どうやら、彼女たちはヒューリの狙いを知らなかったようだ。
「……なるほど、既成事実だけは作りたかったってワケか」
「いっ、いえ。既成事実だけだなんて、とんでございません。いちおう私も初めてですので、取引としては成立している……と思うのですが……」
イタズラがバレた子供のように、視線をさまよわせるヒューリ。
……俺は、コイツのことを誤解していたようだ。
クールビューティーかと思っていたら、とんだ天然ビューティじゃねぇか。
そして……我が身を持って村人を守ろうとする、村長の鑑でもある……!
村人の直訴を咎めたのも、村人を犠牲にしたくなかったからだろう。
この国で直訴が通った場合、直訴した人間は処罰されるらしいからな。
だから……自分だけが犠牲になって、増税を阻止しようとしていたんだ……!
渦巻いていたはずの怒りの気持ちは、このトンデモ村長のおかげですっかりどこかへ行っちまった。
俺はヒューリの頬に手を当て、諭すように語りかける。
「お前の気持ち、よーくわかった。
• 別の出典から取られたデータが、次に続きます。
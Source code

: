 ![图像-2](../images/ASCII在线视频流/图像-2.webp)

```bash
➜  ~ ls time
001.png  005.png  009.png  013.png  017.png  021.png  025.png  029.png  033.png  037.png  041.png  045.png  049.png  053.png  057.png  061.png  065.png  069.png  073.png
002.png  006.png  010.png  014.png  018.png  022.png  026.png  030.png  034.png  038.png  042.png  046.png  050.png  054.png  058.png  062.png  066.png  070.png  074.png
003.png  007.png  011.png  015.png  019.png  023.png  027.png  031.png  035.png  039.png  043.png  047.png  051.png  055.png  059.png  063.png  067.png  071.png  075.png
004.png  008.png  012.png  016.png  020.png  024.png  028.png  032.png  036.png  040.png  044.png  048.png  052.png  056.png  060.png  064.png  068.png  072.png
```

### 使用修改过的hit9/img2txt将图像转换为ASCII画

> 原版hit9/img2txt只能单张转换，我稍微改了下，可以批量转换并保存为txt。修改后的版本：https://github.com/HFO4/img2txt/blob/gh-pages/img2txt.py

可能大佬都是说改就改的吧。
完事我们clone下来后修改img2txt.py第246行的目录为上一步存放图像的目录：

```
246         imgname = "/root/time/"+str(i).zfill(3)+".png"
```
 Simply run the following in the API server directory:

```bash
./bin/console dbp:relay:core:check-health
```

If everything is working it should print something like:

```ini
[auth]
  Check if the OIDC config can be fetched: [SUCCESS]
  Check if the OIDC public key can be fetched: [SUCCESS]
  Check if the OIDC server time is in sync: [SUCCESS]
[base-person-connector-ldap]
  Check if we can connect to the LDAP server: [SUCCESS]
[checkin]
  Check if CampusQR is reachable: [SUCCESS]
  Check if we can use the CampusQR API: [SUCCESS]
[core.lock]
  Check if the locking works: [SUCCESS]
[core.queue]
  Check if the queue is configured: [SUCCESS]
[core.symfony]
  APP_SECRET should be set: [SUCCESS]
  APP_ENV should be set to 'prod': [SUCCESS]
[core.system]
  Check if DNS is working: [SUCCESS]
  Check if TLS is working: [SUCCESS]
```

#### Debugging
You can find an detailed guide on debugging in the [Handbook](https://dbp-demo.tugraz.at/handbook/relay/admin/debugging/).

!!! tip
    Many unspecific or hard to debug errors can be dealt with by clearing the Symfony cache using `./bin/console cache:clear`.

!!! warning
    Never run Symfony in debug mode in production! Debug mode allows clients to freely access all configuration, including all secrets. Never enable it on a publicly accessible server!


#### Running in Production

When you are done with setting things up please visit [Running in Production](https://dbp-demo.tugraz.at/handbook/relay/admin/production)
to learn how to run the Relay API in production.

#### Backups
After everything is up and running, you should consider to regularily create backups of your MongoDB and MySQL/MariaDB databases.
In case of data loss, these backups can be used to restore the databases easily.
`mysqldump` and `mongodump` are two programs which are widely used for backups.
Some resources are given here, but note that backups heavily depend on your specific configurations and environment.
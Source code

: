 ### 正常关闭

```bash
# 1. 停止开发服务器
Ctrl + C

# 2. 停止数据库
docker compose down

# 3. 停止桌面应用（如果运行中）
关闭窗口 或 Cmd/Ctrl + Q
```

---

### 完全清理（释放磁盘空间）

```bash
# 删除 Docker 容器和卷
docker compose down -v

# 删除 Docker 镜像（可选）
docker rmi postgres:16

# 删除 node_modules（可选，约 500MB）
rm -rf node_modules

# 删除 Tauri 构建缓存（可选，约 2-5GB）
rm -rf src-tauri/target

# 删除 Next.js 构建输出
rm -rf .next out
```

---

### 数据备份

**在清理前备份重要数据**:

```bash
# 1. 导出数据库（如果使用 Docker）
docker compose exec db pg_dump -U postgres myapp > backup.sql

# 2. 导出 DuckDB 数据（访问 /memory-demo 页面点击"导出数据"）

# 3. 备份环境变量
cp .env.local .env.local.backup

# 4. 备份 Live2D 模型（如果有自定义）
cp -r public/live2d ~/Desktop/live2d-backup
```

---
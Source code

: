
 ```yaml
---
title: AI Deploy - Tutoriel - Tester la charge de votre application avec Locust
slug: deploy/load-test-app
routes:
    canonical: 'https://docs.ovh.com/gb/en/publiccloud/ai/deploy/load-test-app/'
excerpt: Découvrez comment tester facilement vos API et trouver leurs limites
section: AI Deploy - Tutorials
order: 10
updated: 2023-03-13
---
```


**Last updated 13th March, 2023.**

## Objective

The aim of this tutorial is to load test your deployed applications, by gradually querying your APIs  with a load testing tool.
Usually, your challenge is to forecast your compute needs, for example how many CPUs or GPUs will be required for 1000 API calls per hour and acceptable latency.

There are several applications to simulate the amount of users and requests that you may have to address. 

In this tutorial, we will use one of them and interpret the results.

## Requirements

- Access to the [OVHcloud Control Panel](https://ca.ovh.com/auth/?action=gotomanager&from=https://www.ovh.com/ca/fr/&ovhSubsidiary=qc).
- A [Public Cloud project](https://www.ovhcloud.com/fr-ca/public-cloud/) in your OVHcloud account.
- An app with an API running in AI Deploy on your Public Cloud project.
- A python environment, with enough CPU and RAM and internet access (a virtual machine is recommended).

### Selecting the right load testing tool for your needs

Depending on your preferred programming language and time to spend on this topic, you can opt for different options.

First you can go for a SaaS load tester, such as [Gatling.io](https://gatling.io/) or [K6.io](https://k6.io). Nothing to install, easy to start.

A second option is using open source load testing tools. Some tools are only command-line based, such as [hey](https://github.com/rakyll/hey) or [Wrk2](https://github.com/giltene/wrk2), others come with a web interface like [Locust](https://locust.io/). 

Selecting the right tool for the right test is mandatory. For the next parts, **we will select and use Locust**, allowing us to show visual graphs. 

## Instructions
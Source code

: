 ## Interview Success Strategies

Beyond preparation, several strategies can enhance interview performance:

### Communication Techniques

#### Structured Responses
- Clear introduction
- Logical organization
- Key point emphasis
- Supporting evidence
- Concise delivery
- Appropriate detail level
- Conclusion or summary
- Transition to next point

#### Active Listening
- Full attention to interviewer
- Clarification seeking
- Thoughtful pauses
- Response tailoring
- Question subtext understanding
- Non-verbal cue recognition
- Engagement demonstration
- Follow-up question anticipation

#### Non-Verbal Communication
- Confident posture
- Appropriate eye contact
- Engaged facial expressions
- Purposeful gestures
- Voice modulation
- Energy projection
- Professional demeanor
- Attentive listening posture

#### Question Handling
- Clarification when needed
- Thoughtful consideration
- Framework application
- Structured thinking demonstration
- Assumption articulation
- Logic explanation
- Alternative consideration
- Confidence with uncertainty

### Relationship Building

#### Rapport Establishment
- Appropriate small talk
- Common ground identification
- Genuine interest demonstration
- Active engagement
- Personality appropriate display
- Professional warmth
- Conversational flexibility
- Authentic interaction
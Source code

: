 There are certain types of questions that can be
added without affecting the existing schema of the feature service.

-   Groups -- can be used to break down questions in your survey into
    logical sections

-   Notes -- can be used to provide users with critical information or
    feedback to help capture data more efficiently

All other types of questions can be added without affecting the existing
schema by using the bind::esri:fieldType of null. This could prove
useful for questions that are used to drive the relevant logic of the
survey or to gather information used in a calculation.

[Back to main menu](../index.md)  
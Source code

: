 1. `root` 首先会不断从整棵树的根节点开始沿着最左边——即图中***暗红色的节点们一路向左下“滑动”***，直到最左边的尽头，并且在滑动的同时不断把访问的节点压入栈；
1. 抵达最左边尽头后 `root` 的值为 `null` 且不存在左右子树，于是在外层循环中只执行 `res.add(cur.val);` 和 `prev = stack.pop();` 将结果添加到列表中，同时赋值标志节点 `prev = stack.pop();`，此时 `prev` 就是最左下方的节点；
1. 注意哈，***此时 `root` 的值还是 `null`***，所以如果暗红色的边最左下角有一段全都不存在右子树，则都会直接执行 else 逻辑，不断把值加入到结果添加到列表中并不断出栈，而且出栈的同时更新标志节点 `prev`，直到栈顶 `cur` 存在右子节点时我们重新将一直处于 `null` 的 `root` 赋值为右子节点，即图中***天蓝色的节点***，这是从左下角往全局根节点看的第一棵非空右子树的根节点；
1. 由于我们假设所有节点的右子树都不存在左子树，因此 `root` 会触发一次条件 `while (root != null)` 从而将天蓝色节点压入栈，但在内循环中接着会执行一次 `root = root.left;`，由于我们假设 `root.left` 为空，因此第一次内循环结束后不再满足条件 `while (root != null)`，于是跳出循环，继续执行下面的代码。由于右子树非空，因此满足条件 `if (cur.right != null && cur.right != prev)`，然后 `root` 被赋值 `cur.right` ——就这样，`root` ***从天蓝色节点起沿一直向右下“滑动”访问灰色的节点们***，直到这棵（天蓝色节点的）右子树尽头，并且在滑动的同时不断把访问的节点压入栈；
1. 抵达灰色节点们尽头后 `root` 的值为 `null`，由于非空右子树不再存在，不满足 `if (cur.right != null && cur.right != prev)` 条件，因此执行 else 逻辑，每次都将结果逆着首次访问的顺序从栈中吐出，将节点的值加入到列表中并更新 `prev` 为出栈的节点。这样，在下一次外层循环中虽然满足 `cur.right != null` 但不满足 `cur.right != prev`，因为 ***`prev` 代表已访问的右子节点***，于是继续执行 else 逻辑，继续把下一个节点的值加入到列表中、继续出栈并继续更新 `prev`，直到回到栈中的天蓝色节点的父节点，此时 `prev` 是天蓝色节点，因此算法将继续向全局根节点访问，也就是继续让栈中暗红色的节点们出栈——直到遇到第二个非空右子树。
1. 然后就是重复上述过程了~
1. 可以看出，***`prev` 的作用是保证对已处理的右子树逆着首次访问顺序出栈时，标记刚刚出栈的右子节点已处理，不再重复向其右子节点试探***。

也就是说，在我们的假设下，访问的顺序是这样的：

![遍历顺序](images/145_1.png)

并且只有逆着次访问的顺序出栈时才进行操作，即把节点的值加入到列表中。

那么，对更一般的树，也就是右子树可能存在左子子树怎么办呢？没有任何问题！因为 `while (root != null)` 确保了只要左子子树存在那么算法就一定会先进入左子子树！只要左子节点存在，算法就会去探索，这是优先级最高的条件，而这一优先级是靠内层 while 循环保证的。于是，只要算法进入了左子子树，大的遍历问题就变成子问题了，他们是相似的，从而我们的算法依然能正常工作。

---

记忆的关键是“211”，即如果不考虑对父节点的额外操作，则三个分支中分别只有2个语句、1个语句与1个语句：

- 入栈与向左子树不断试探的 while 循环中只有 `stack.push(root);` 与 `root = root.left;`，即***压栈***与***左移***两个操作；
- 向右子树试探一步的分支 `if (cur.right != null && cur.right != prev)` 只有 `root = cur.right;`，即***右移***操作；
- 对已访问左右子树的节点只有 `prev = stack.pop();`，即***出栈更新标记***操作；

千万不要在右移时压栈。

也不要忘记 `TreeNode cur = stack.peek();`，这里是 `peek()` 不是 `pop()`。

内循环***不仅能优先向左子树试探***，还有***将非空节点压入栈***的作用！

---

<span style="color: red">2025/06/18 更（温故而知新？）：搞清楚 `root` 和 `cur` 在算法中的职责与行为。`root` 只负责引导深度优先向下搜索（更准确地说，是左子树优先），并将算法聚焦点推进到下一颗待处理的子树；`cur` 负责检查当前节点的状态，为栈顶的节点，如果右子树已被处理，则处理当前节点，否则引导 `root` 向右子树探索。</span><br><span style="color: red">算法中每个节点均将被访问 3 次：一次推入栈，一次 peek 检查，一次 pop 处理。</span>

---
だが……俺はもう決めてんだ。増税は予定どおり行う、ってな……!」
「そ……そんなっ……!?」
絶望を露わにする村長と、取り巻きのエルフたち。
湖の底に沈んだ宝石のような瞳から、欠片の粒が溢れ出る。
「悪いな……今の俺にしてやれることは、こんぐらいだ」
俺は頬に当てた親指で、こぼれ落ちる涙を拭い去ってやった。